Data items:
----------------------------------------

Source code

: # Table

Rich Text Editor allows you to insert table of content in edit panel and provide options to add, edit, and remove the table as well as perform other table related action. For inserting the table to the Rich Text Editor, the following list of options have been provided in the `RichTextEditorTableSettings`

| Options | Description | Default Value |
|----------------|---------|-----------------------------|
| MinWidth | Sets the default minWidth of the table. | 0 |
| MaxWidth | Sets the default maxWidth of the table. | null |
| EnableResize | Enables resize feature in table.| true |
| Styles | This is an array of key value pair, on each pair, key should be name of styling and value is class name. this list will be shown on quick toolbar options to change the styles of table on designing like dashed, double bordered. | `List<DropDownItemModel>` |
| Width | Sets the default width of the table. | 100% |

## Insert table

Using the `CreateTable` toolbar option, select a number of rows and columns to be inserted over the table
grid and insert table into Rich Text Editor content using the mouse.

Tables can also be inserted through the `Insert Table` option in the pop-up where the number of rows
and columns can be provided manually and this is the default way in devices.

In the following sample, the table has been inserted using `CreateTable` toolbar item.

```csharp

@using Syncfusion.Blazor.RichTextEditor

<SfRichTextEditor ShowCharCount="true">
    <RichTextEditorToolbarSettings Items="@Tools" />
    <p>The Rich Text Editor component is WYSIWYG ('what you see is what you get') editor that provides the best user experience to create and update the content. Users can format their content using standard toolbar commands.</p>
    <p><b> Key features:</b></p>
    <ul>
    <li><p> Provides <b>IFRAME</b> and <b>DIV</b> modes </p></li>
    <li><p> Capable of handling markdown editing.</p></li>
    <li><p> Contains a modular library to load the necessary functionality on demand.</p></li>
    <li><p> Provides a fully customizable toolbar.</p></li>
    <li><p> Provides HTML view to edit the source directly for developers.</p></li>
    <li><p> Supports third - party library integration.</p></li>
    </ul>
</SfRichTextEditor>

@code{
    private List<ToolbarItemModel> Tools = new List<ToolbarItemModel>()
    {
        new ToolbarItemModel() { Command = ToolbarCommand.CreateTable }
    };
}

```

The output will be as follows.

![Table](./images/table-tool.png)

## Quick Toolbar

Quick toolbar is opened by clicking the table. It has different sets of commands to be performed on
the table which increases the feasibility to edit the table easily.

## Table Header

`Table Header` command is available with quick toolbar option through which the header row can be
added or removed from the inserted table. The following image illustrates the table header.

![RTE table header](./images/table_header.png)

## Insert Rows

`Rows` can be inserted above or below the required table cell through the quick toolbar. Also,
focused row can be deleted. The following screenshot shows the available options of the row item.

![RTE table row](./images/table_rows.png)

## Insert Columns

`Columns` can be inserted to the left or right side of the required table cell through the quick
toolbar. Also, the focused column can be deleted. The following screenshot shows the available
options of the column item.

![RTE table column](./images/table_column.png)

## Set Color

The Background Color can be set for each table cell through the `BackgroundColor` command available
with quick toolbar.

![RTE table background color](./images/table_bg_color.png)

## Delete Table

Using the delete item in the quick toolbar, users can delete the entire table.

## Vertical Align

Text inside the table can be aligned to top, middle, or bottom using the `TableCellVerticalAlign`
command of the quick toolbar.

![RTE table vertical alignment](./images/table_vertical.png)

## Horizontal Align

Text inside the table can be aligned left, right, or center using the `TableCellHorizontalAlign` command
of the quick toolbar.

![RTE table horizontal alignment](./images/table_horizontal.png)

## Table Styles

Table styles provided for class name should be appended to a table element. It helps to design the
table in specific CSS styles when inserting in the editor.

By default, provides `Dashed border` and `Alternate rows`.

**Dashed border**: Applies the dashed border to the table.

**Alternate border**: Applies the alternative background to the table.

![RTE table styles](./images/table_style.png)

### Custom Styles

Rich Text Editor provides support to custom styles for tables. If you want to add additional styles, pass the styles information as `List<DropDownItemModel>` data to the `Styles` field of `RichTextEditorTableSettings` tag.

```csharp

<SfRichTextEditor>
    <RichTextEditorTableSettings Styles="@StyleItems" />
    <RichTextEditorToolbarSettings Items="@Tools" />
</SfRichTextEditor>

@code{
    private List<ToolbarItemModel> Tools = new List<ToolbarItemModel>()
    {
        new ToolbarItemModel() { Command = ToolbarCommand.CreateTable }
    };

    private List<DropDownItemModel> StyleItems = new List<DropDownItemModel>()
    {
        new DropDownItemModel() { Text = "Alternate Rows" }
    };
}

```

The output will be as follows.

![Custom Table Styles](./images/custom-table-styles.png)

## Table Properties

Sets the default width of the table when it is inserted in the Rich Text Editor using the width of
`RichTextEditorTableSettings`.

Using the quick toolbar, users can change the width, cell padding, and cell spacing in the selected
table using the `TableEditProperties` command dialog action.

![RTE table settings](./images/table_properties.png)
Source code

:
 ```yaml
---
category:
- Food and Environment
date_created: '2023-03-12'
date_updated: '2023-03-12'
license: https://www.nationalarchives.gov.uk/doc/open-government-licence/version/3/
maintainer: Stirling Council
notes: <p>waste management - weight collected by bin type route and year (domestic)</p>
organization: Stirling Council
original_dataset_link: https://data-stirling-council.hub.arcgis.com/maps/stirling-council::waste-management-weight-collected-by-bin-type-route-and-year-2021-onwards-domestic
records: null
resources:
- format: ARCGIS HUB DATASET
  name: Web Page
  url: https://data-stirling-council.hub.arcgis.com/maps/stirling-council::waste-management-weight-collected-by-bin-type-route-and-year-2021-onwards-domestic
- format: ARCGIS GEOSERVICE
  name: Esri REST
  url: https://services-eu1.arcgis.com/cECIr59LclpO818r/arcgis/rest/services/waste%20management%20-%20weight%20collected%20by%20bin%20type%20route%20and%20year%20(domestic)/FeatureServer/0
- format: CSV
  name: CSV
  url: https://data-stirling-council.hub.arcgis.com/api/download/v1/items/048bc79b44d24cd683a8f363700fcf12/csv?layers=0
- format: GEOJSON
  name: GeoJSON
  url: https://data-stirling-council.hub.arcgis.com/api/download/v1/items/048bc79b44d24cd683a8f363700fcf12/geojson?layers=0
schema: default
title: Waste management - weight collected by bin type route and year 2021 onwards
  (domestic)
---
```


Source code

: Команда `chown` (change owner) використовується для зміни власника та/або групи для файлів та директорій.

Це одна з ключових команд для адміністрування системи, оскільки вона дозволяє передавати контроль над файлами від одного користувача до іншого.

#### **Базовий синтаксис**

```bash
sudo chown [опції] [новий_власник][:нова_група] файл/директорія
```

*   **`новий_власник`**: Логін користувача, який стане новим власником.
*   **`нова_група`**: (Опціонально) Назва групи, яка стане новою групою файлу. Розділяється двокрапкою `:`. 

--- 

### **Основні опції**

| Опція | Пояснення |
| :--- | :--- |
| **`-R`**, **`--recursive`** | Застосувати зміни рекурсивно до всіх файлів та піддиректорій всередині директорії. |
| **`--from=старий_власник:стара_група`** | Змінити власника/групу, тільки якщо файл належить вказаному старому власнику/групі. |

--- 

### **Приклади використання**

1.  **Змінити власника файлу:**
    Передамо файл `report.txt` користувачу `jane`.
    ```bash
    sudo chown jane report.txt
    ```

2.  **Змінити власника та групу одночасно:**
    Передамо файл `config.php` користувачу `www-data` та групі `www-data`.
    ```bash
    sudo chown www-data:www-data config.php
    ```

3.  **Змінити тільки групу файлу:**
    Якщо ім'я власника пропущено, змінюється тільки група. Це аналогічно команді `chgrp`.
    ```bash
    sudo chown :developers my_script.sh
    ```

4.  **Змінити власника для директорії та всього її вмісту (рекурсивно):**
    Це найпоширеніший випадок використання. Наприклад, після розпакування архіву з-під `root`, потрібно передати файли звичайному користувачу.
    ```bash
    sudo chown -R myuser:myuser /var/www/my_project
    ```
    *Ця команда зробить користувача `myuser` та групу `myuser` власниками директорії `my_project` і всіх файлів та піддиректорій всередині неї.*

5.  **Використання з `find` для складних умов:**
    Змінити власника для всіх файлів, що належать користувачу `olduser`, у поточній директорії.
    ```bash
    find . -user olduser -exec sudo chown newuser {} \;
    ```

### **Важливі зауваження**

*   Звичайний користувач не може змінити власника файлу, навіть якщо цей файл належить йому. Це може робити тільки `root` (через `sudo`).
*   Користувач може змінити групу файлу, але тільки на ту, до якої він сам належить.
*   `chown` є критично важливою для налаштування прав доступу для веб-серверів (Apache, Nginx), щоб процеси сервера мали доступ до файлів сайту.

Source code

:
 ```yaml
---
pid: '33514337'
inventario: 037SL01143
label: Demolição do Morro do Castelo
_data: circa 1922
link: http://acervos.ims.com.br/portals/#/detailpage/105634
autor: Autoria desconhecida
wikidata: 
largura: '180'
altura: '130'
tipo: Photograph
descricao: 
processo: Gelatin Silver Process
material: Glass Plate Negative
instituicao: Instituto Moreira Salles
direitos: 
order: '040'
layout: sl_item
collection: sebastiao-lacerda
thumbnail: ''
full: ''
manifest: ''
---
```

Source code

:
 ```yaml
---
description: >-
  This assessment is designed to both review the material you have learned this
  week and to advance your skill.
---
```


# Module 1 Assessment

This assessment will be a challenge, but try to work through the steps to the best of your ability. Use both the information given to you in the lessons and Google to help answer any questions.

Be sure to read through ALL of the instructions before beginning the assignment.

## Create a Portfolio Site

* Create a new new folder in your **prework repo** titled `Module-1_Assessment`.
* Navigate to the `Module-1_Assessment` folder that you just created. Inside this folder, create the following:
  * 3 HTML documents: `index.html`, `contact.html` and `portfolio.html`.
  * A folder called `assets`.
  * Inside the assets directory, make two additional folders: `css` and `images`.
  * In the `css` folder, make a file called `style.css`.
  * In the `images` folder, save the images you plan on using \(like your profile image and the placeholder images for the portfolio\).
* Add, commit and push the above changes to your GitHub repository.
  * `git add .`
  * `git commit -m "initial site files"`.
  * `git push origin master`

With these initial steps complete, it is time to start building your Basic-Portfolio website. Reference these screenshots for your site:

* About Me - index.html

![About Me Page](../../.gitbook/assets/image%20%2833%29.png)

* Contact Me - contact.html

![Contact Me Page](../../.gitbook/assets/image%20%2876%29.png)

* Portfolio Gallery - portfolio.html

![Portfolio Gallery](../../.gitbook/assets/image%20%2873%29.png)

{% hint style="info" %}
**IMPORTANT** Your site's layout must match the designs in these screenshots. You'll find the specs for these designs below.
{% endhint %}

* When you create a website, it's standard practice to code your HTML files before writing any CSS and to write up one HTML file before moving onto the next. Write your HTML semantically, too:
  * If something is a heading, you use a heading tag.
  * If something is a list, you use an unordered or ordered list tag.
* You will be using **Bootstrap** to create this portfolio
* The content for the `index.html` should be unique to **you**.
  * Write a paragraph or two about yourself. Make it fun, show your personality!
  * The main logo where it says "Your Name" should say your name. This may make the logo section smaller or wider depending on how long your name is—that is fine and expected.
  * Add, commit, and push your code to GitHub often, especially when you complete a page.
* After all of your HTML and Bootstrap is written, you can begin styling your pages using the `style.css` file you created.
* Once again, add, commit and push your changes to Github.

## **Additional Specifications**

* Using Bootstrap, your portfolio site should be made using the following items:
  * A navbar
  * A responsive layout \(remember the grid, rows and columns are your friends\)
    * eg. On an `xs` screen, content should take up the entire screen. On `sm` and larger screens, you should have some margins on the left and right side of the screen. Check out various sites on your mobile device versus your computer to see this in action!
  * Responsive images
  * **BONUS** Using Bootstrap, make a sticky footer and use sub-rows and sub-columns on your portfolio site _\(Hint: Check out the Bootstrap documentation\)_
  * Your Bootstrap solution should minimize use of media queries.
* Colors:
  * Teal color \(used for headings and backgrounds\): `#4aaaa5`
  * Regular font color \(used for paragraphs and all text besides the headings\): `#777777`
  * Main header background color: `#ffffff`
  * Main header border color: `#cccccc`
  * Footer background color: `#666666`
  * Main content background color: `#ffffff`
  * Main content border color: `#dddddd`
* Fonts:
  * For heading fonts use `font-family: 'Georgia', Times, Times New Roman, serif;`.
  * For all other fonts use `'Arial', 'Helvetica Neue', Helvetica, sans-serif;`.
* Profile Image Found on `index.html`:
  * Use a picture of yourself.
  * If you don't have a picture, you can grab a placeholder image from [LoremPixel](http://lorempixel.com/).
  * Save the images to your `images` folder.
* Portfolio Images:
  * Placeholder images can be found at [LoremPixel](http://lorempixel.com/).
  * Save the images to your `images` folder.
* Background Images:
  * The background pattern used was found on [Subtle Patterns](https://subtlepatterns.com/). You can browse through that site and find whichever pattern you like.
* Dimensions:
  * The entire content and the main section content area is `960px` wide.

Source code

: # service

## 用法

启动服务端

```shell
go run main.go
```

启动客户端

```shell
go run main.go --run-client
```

----------------------------------------

:: Your goal ::
For each line above that holds the string "всіх", provide a copy of that line.

:: Answer to this exercise ::
| **`-R`**, **`--recursive`** | Застосувати зміни рекурсивно до всіх файлів та піддиректорій всередині директорії. |
    *Ця команда зробить користувача `myuser` та групу `myuser` власниками директорії `my_project` і всіх файлів та піддиректорій всередині неї.*
    Змінити власника для всіх файлів, що належать користувачу `olduser`, у поточній директорії.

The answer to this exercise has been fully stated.